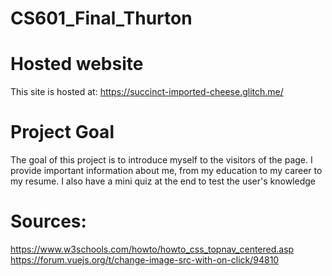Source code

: # CS601_Final_Thurton

# Hosted website
This site is hosted at: https://succinct-imported-cheese.glitch.me/

# Project Goal
The goal of this project is to introduce myself to the visitors of the page. I provide important information about me, from my education to my career to my resume. I also have a mini quiz at the end to test the user's knowledge

# Sources:
https://www.w3schools.com/howto/howto_css_topnav_centered.asp
https://forum.vuejs.org/t/change-image-src-with-on-click/94810
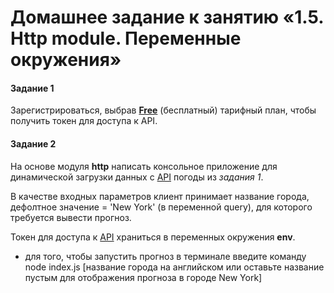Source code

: # Домашнее задание к занятию «1.5. Http module. Переменные окружения»
#### Задание 1
Зарегистрироваться, выбрав [**Free**](https://weatherstack.com/signup/free) (бесплатный) тарифный план, чтобы получить токен для доступа к API.

#### Задание 2
На основе модуля **http** написать консольное приложение для динамической загрузки данных с [API](https://weatherstack.com/) погоды из *задания 1*. 

В качестве входных параметров клиент принимает название города, дефолтное значение = 'New York' (в переменной query), для которого требуется вывести прогноз.

Токен для доступа к [API](https://weatherstack.com/)  храниться в переменных окружения **env**.

* для того, чтобы запустить прогноз в терминале введите команду node index.js [название города на английском или оставьте название пустым для отображения прогноза в городе New York]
---
Exercise aim:
Output, exactly, all the records above; include no pictures.

Expected answer:
Source code

: # CS601_Final_Thurton

# Hosted website
This site is hosted at: https://succinct-imported-cheese.glitch.me/

# Project Goal
The goal of this project is to introduce myself to the visitors of the page. I provide important information about me, from my education to my career to my resume. I also have a mini quiz at the end to test the user's knowledge

# Sources:
https://www.w3schools.com/howto/howto_css_topnav_centered.asp
https://forum.vuejs.org/t/change-image-src-with-on-click/94810
Source code

: # Домашнее задание к занятию «1.5. Http module. Переменные окружения»
#### Задание 1
Зарегистрироваться, выбрав [**Free**](https://weatherstack.com/signup/free) (бесплатный) тарифный план, чтобы получить токен для доступа к API.

#### Задание 2
На основе модуля **http** написать консольное приложение для динамической загрузки данных с [API](https://weatherstack.com/) погоды из *задания 1*. 

В качестве входных параметров клиент принимает название города, дефолтное значение = 'New York' (в переменной query), для которого требуется вывести прогноз.

Токен для доступа к [API](https://weatherstack.com/)  храниться в переменных окружения **env**.

* для того, чтобы запустить прогноз в терминале введите команду node index.js [название города на английском или оставьте название пустым для отображения прогноза в городе New York]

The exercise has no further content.